A development of the bridge strategy is to separate the processor cores with switches instead of bridges. This arrangement would move architecture towards Network on Chip (NoC) designs. NoC interconnections designs have higher complexity than a bus architecture but they are scalable to bigger designs.

This study used a homogeneous multicore system with four LEON3 processors and a shared main memory. The system was configured to solve Asynchronous problems with data Parallelism. The list below summarizes this study's multiprocessor system:

- Homogeneous Multiprocessor System
- Single Bus Architecture
- Shared Memory
- Asynchronous Problems solves with Data Parallelism.

## Chapter 3

## An open source multiprocessor system

This study focuses on multiprocessor systems with bus architecture and shared main memory. Such a multiprocessor system is supplied by Aeroflex Gaisler AB in an open source library. This Intellectuel Property (IP) library contains reusable components such as the LEON3 processor and the Advanced Microcontroller Bus Architecture (AMBA). In the frame of the library from Aeroflex Gaisler AB, one can configure an open-source multiprocessor system. This study also introduces the operating system RTEMS by On-line Applications Research (OAR) Corporation. The LEON3 processor has also been ported to several other operating systems such as eCos, Snapgear Embedded Linux, ThreadX and LynxOS. However, this study is limited to the operating system RTEMS.

#### 3.1 The LEON3 processor

The LEON processor was developed by Jiri Gaisler as a project in the European Space Agency (ESA). Later, the company Gaisler Research was founded and continued to develop the LEON processor. In 2002, they released the LEON2 processor and in 2004, the LEON3 processor. There is also a fault tolerant version available of the LEON processor, LEON-FT. The LEON3 is a soft processor which means that the design is described in Hardware Description Language (HDL), for example VHSIC Hardware Description Language (VHDL) or Verilog. A design in HDL can easily be changed before it is synthesized to a netlist. The netlist in its turn can be transferred either to an Application Specific Integrated Circuit (ASIC) design, or implemented on a flexible Field Programmable Gate Array (FPGA) circuit. The LEON3 processor is a design that has been implemented both as ASICs and in various FPGAs.
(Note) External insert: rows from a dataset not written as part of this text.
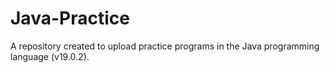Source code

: # Java-Practice
A repository created to upload practice programs in the Java programming language (v19.0.2).
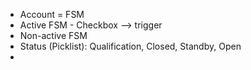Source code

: * Account = FSM
* Active FSM - Checkbox --> trigger
* Non-active FSM
* Status (Picklist): Qualification, Closed, Standby, Open
* 
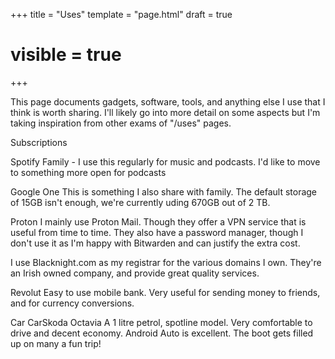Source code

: +++
title = "Uses"
template = "page.html"
draft = true
# visible = true
+++

This page documents gadgets, software, tools, and anything else I use that I think is worth sharing. I'll likely go into more detail on some aspects but I'm taking inspiration from other exams of "/uses" pages.

Subscriptions

Spotify Family - I use this regularly for music and podcasts. I'd like to move to something more open for podcasts 

Google One This is something I also share with family. 
The default storage of 15GB isn't enough, we're currently uding 670GB out of 2 TB. 

Proton
I mainly use Proton Mail. Though they offer a VPN service that is useful from time to time. They also have a password manager, though I don't use it as I'm happy with Bitwarden and can justify the extra cost. 

I use Blacknight.com as my registrar for the various domains I own. 
They're an Irish owned company, and provide great quality services. 

Revolut
Easy to use mobile bank. Very useful for sending money to friends, and for currency conversions.


Car
CarSkoda
 Octavia 
A 1 litre petrol, spotline model. Very comfortable to drive and decent economy. 
Android Auto is excellent. The boot gets filled up on many a fun trip!

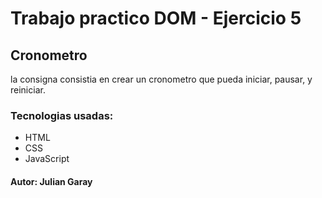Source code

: # Trabajo practico DOM - Ejercicio 5

## Cronometro
la consigna consistia en crear un cronometro que pueda iniciar, pausar, y reiniciar.

### Tecnologias usadas:
- HTML
- CSS
- JavaScript

#### Autor: Julian Garay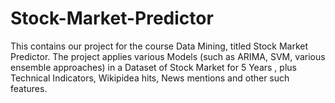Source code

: # Stock-Market-Predictor
This contains our project for the course Data Mining, titled Stock Market Predictor. The project applies various Models (such as ARIMA, SVM, various ensemble approaches) in a Dataset of Stock Market for 5 Years , plus Technical Indicators, Wikipidea hits, News mentions and other such features.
The LEON3 processor design is built on two different standards. The core follows the Scalable Processor ARChitecture V.8 (SPARC) standard from Sun and the bus architecture is constructed according to the AMBA standard from ARM Holdings. Gaisler Research has added some features to the system, such as a plug-and-play functionality for the AMBA bus, but mainly the SPARC and AMBA standards are fully followed.

#### The LEON3 Processor



Figure 3.1. An outline of the LEON3 processor.

The LEON3 is a 32-bit processor of RISC architecture, and has a seven-stage pipeline. The cache design is of Harvard architecture, with a separate Data and Instruction cache. The LEON3 processor uses write-through policy and cache snooping to maintain cache coherency. The LEON3 processor stores words in the memory in Big Endian order, i.e. the most significant byte is put at the address with the lowest memory value. As can be seen in Figure 3.1, the LEON3 processor architecture is highly reconfigurable. Parts can be added or taken away and the processor can be configured for a specific application or reconfigured if the conditions for the application change. Figure 3.1 also illustrates that a floating point unit and other co-processors can be added to the LEON3 processor.
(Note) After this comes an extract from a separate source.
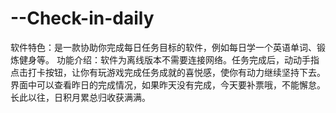 # --Check-in-daily
软件特色：是一款协助你完成每日任务目标的软件，例如每日学一个英语单词、锻炼健身等。  功能介绍：软件为离线版本不需要连接网络。任务完成后，动动手指点击打卡按钮，让你有玩游戏完成任务成就的喜悦感，使你有动力继续坚持下去。界面中可以查看昨日的完成情况，如果昨天没有完成，今天要补票哦，不能懈怠。长此以往，日积月累总归收获满满。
The instruction set in LEON3 is similar to an ordinary RISC processor. The time to execute one instruction generally takes one clock cycle, if it is a cache hit. There are some exceptions of instructions that need extra clock cycles to be executed. For example, an integer multiplication can take about one, two, four or 35 clock cycles to execute, which depends on the configuration of the multiplier. The SPARC Atomic Instructions, "ldstub", "swap" and "cas" are worth a little more attention in a multiprocessor system. The SPARC Atomic load-store instructions take three clock cycles and perform several tasks at once without being interrupted. For example, the "ldstub" instruction copies a byte from the memory into a register, then rewrites the data on the address in the memory, on the same instruction. When a processor executes a SPARC Atomic load-store instruction in a multiprocessor system it is guaranteed that the whole instruction will be carried out without being broken off by other processors. This is especially useful when processes or processors need to block restricted memory areas. For example, if several processors try to access the same semaphore at the same moment, the SPARC Atomic load-store instructions will guarantee that only the first processor gets the semaphore [20, p. 101].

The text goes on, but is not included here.